Konopie potrzebują niewielu warunków, aby być uprawą dochodową dla krajów rozwijających się, a te warunki już istnieją. Po pierwsze, rośnie światowy rynek; wzrost o 50% w ciągu 12 lat (1999 do 2011), z 200 000 akrów produkujących 200 milionów funtów nasion. Dodaj do tego rosnące pragnienie wśród narodów, aby przeciwdziałać globalnemu ociepleniu, a następnie wprowadzać nowe technologie: kilka modeli dekortykatorów do małych partii, maszyn oddzielających włókna konopne, jest obecnie dostępnych na rynku, mimo że nie istniały kilka lat temu.
Precedens sukcesu
Rolnicy z trzeciego świata mogą sięgnąć po konopie jak nigdy dotąd, ale czy realistyczne jest przewidywanie sukcesu rynkowego? Dwa ostatnie przykłady dostarczają wszelkich powodów do optymizmu. Kiedy Big Tobacco załamało się w 1998 roku, Malezja, gdzie uprawiano większość liści, z powodzeniem zdywersyfikowała się w kenaf, roślinę, która daje błonnik i celulozę podobnie jak konopie i ma ten sam rynek. Gdyby zamiast tego tradycyjni rolnicy zwrócili się w stronę konopi, mogliby zwiększyć zysk z kilkuset dolarów za akr do ponad 21 000. Chiny wykorzystały uprawę konopi, aby zmniejszyć ubóstwo w kilku najbiedniejszych prowincjach, w tym w Yunnanie, już w 2009 roku, a teraz dostarczają światu większość włókien i nasion.
Dlaczego jest to takie trudne
Malezja sięgnęła po kenaf, ponieważ był legalny. Konopie nie są; są regulowane. Chiny mogą sobie na to pozwolić, ponieważ ich rząd dostarcza nasiona swoim rolnikom i reguluje przemysł. Trzydzieści krajów uprawia konopie komercyjnie, ale wszystkie mają ścisły nadzór rządowy. A co z USA? Jest to nielegalne, chyba że rolnik zarejestruje się w agencji państwowej i zapisze się do programu pilotażowego lub badawczego.
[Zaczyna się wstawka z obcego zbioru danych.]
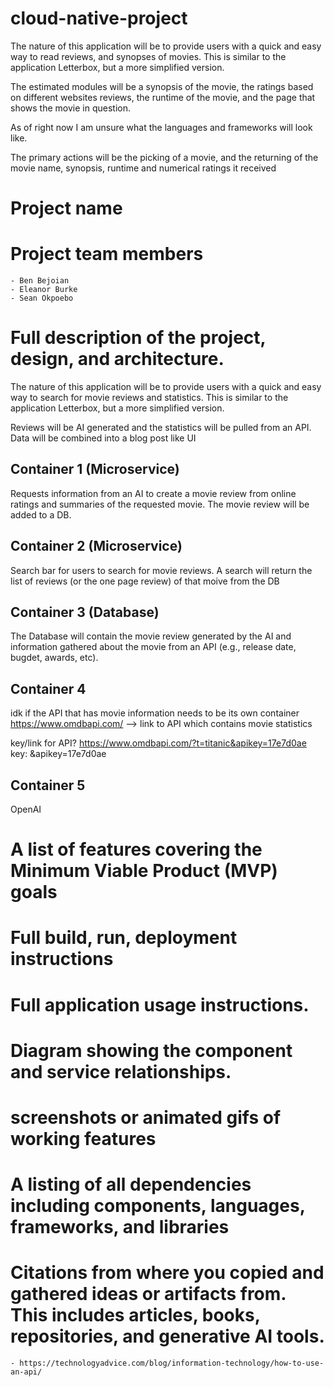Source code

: # cloud-native-project
The nature of this application will be to provide users with a quick and easy way to read reviews, and synopses of movies. This is similar to the application Letterbox, but a more simplified version.

The estimated modules will be a synopsis of the movie, the ratings based on different websites reviews, the runtime of the movie, and the page that shows the movie in question. 

As of right now I am unsure what the languages and frameworks will look like. 

The primary actions will be the picking of a movie, and the returning of the movie name, synopsis, runtime and numerical ratings it received

# Project name 
# Project team members
    - Ben Bejoian 
    - Eleanor Burke 
    - Sean Okpoebo
# Full description of the project, design, and architecture.
The nature of this application will be to provide users with a quick and easy way to search for movie reviews and statistics. This is similar to the application Letterbox, but a more simplified version. 

Reviews will be AI generated and the statistics will be pulled from an API. Data will be combined into a blog post like UI 

## Container 1 (Microservice)
Requests information from an AI to create a movie review from online ratings and summaries of the requested movie. The movie review will be added to a DB. 

## Container 2 (Microservice) 
Search bar for users to search for movie reviews. A search will return
the list of reviews (or the one page review) of that moive from the DB 

## Container 3 (Database)
The Database will contain the movie review generated by the AI and information gathered about the movie from an API (e.g., release date, bugdet, awards, etc).

## Container 4 
idk if the API that has movie information needs to be its own container 
https://www.omdbapi.com/ --> link to API which contains movie statistics 

key/link for API? https://www.omdbapi.com/?t=titanic&apikey=17e7d0ae
    key: &apikey=17e7d0ae

## Container 5
OpenAI 

# A list of features covering the Minimum Viable Product (MVP) goals
# Full build, run, deployment instructions
# Full application usage instructions.
# Diagram showing the component and service relationships.
# screenshots or animated gifs of working features
# A listing of all dependencies including components, languages, frameworks, and libraries
# Citations from where you copied and gathered ideas or artifacts from. This includes articles, books, repositories, and generative AI tools.
    - https://technologyadvice.com/blog/information-technology/how-to-use-an-api/ 
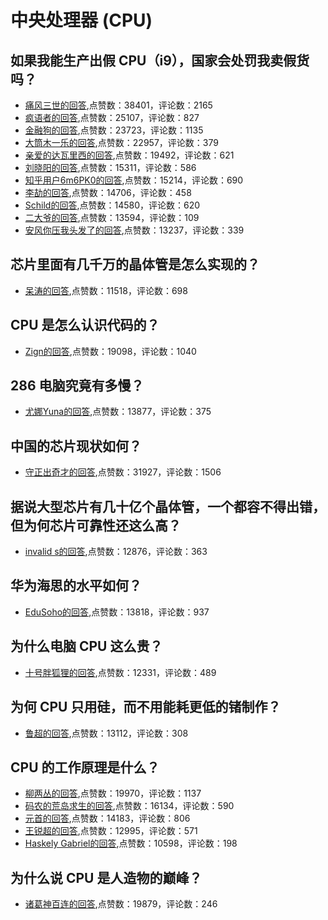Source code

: #  中央处理器 (CPU) 
## 如果我能生产出假 CPU（i9），国家会处罚我卖假货吗？
- [痛风三世的回答](https://www.zhihu.com/question/357928229/answer/1405066293),点赞数：38401，评论数：2165
- [疯语者的回答](https://www.zhihu.com/question/357928229/answer/1129892281),点赞数：25107，评论数：827
- [金融狗的回答](https://www.zhihu.com/question/357928229/answer/960828595),点赞数：23723，评论数：1135
- [大筒木一乐的回答](https://www.zhihu.com/question/357928229/answer/1049684956),点赞数：22957，评论数：379
- [亲爱的达瓦里西的回答](https://www.zhihu.com/question/357928229/answer/1246372753),点赞数：19492，评论数：621
- [刘晓阳的回答](https://www.zhihu.com/question/357928229/answer/921637178),点赞数：15311，评论数：586
- [知乎用户6m6PK0的回答](https://www.zhihu.com/question/357928229/answer/917993481),点赞数：15214，评论数：690
- [李劼的回答](https://www.zhihu.com/question/357928229/answer/937244943),点赞数：14706，评论数：458
- [Schild的回答](https://www.zhihu.com/question/357928229/answer/918956344),点赞数：14580，评论数：620
- [二大爷的回答](https://www.zhihu.com/question/357928229/answer/921057530),点赞数：13594，评论数：109
- [安风你压我头发了的回答](https://www.zhihu.com/question/357928229/answer/926171936),点赞数：13237，评论数：339
## 芯片里面有几千万的晶体管是怎么实现的？
- [呆涛的回答](https://www.zhihu.com/question/26998618/answer/37031302),点赞数：11518，评论数：698
## CPU 是怎么认识代码的？
- [Zign的回答](https://www.zhihu.com/question/348237008/answer/843382847),点赞数：19098，评论数：1040
## 286 电脑究竟有多慢？
- [尤娜Yuna的回答](https://www.zhihu.com/question/279465770/answer/1299788775),点赞数：13877，评论数：375
## 中国的芯片现状如何？
- [守正出奇才的回答](https://www.zhihu.com/question/29353581/answer/830340716),点赞数：31927，评论数：1506
## 据说大型芯片有几十亿个晶体管，一个都容不得出错，但为何芯片可靠性还这么高？
- [invalid s的回答](https://www.zhihu.com/question/303543828/answer/545971889),点赞数：12876，评论数：363
## 华为海思的水平如何？
- [EduSoho的回答](https://www.zhihu.com/question/29342956/answer/693438508),点赞数：13818，评论数：937
## 为什么电脑 CPU 这么贵？
- [十号胖狐狸的回答](https://www.zhihu.com/question/34279916/answer/145808150),点赞数：12331，评论数：489
## 为何 CPU 只用硅，而不用能耗更低的锗制作？
- [鲁超的回答](https://www.zhihu.com/question/28935966/answer/617701106),点赞数：13112，评论数：308
## CPU 的工作原理是什么？
- [柳两丛的回答](https://www.zhihu.com/question/40571490/answer/718942643),点赞数：19970，评论数：1137
- [码农的荒岛求生的回答](https://www.zhihu.com/question/40571490/answer/1856781108),点赞数：16134，评论数：590
- [元首的回答](https://www.zhihu.com/question/40571490/answer/745083605),点赞数：14183，评论数：806
- [王锐超的回答](https://www.zhihu.com/question/40571490/answer/746043817),点赞数：12995，评论数：571
- [Haskely Gabriel的回答](https://www.zhihu.com/question/40571490/answer/744805795),点赞数：10598，评论数：198
## 为什么说 CPU 是人造物的巅峰？
- [诸葛神百连的回答](https://www.zhihu.com/question/378861322/answer/1100855720),点赞数：19879，评论数：246
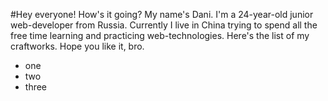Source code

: #Hey everyone! How's it going? 
My name's Dani. I'm a 24-year-old junior web-developer from Russia. Currently I live in China trying to spend all the free time learning and practicing web-technologies. Here's the list of my craftworks. Hope you like it, bro.
+ one 
+ two 
+ three
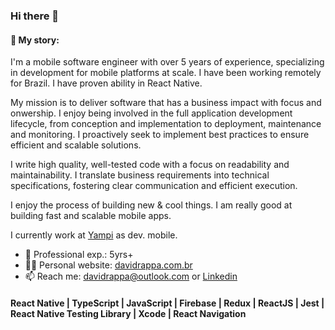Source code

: ###  Hi there 👋

#### 📖 My story: 

I'm a mobile software engineer with over 5 years of experience, specializing in development for mobile platforms at scale. I have been working remotely for Brazil. I have proven ability in React Native.

My mission is to deliver software that has a business impact with focus and onwership. I enjoy being involved in the full application development lifecycle, from conception and implementation to deployment, maintenance and monitoring. I proactively seek to implement best practices to ensure efficient and scalable solutions.

I write high quality, well-tested code with a focus on readability and maintainability. I translate business requirements into technical specifications, fostering clear communication and efficient execution.

I enjoy the process of building new & cool things. I am really good at building fast and scalable mobile apps.

I currently work at [Yampi](https://www.yampi.com.br) as dev. mobile.

- 👴 Professional exp.: 5yrs+
- 🧑‍🏭 Personal website: [davidrappa.com.br](https://davidrappa.com.br)
- 📫 Reach me: davidrappa@outlook.com or [Linkedin](https://www.linkedin.com/in/davidrappa1/)

#### React Native | TypeScript | JavaScript | Firebase | Redux | ReactJS | Jest | React Native Testing Library | Xcode | React Navigation
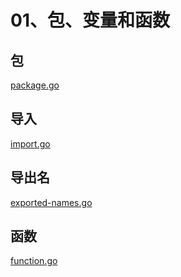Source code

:

# 01、包、变量和函数



## 包

[package.go](../../go-learning-example/go-basic-example/002-package-variable-function/01、package.go)


## 导入

[import.go](../../go-learning-example/go-basic-example/002-package-variable-function/02、import.go)


## 导出名

[exported-names.go](../../go-learning-example/go-basic-example/002-package-variable-function/03、exported-names.go)

## 函数

[function.go](../../go-learning-example/go-basic-example/002-package-variable-function/04、function.go)


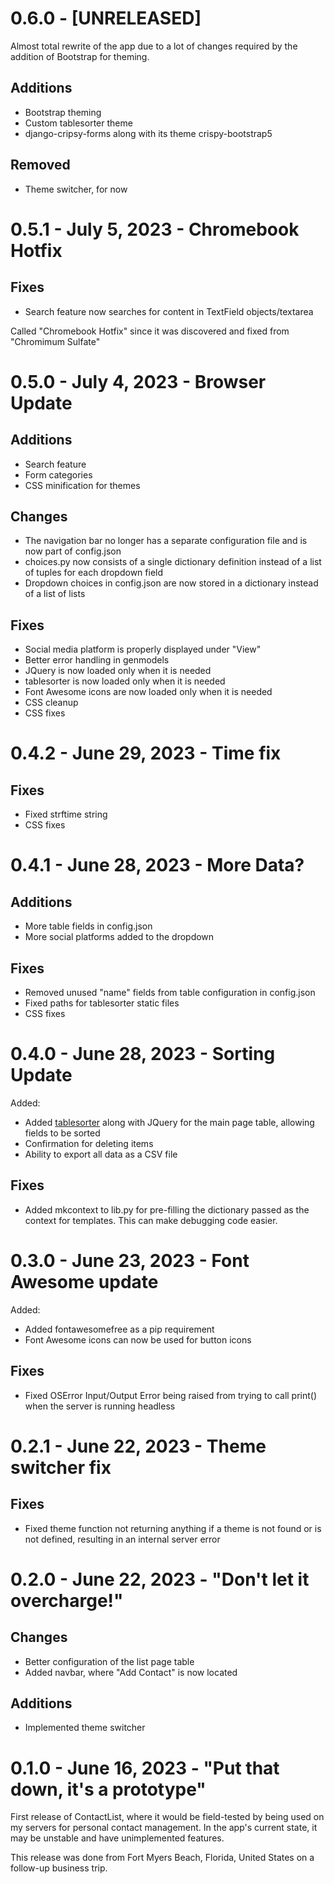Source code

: # 0.6.0 - [UNRELEASED]
Almost total rewrite of the app due to a lot of changes required by the addition of Bootstrap for theming.

## Additions
- Bootstrap theming
- Custom tablesorter theme
- django-cripsy-forms along with its theme crispy-bootstrap5

## Removed
- Theme switcher, for now

# 0.5.1 - July 5, 2023 - Chromebook Hotfix

## Fixes

- Search feature now searches for content in TextField objects/textarea

Called "Chromebook Hotfix" since it was discovered and fixed from "Chromimum Sulfate"

# 0.5.0 - July 4, 2023 - Browser Update

## Additions

- Search feature
- Form categories
- CSS minification for themes

## Changes
- The navigation bar no longer has a separate configuration file and is now part of config.json
- choices.py now consists of a single dictionary definition instead of a list of tuples for each dropdown field
- Dropdown choices in config.json are now stored in a dictionary instead of a list of lists 

## Fixes

- Social media platform is properly displayed under "View"
- Better error handling in genmodels
- JQuery is now loaded only when it is needed
- tablesorter is now loaded only when it is needed
- Font Awesome icons are now loaded only when it is needed
- CSS cleanup
- CSS fixes

# 0.4.2 - June 29, 2023 - Time fix

## Fixes

- Fixed strftime string
- CSS fixes

# 0.4.1 - June 28, 2023 - More Data?

## Additions

- More table fields in config.json
- More social platforms added to the dropdown

## Fixes

- Removed unused "name" fields from table configuration in config.json
- Fixed paths for tablesorter static files
- CSS fixes

# 0.4.0 - June 28, 2023 - Sorting Update

Added: 

- Added [tablesorter](https://mottie.github.io/tablesorter/) along with JQuery for the main page table, allowing fields to be sorted
- Confirmation for deleting items
- Ability to export all data as a CSV file

## Fixes

- Added mkcontext to lib.py for pre-filling the dictionary passed as the context for templates. This can make debugging code easier. 

# 0.3.0 - June 23, 2023 - Font Awesome update

Added:

- Added fontawesomefree as a pip requirement
- Font Awesome icons can now be used for button icons

## Fixes

- Fixed OSError Input/Output Error being raised from trying to call print() when the server is running headless

# 0.2.1 - June 22, 2023 - Theme switcher fix

## Fixes

- Fixed theme function not returning anything if a theme is not found or is not defined, resulting in an internal server error

# 0.2.0 - June 22, 2023 - "Don't let it overcharge!"

## Changes

- Better configuration of the list page table
- Added navbar, where "Add Contact" is now located

## Additions

- Implemented theme switcher

# 0.1.0 - June 16, 2023 - "Put that down, it's a prototype"

First release of ContactList, where it would be field-tested by being used on my servers for personal contact management. In the app's current state, it may be unstable and have unimplemented features.

This release was done from Fort Myers Beach, Florida, United States on a follow-up business trip.
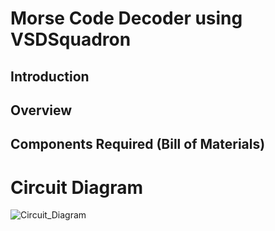 # Morse Code Decoder using VSDSquadron

## Introduction

## Overview

## Components Required (Bill of Materials)


# Circuit Diagram

![Circuit_Diagram](https://github.com/shreyash-patukale/team_ayodhya/assets/157274443/250af05c-1f67-4b9e-838e-90c6a4b44503)
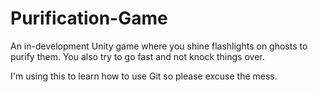 # Purification-Game
An in-development Unity game where you shine flashlights on ghosts to purify them. You also try to go fast and not knock things over.
 
 I'm using this to learn how to use Git so please excuse the mess.
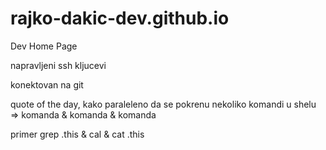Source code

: # rajko-dakic-dev.github.io
Dev Home Page

napravljeni ssh kljucevi 

konektovan na git 


quote of the day, kako paraleleno da se pokrenu nekoliko komandi u shelu => komanda & komanda & komanda 

primer grep .this & cal & cat .this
Problem konopi polega na tym, że to ta sama roślina, co marihuana; to ten sam gatunek, tylko różne odmiany. Zarówno konopie, jak i marihuana są nielegalnymi narkotykami z Grupy 1. Marihuana ma od 10 do 30 procent poziomu THC, czyli delta-9 tetrahydrokannabinolu, który zapewnia „haj”. Konopie prawie nie zawierają THC na poziomie 0,3%, ale mają znacznie wyższą zawartość CBD, medycznego kannabinoidu.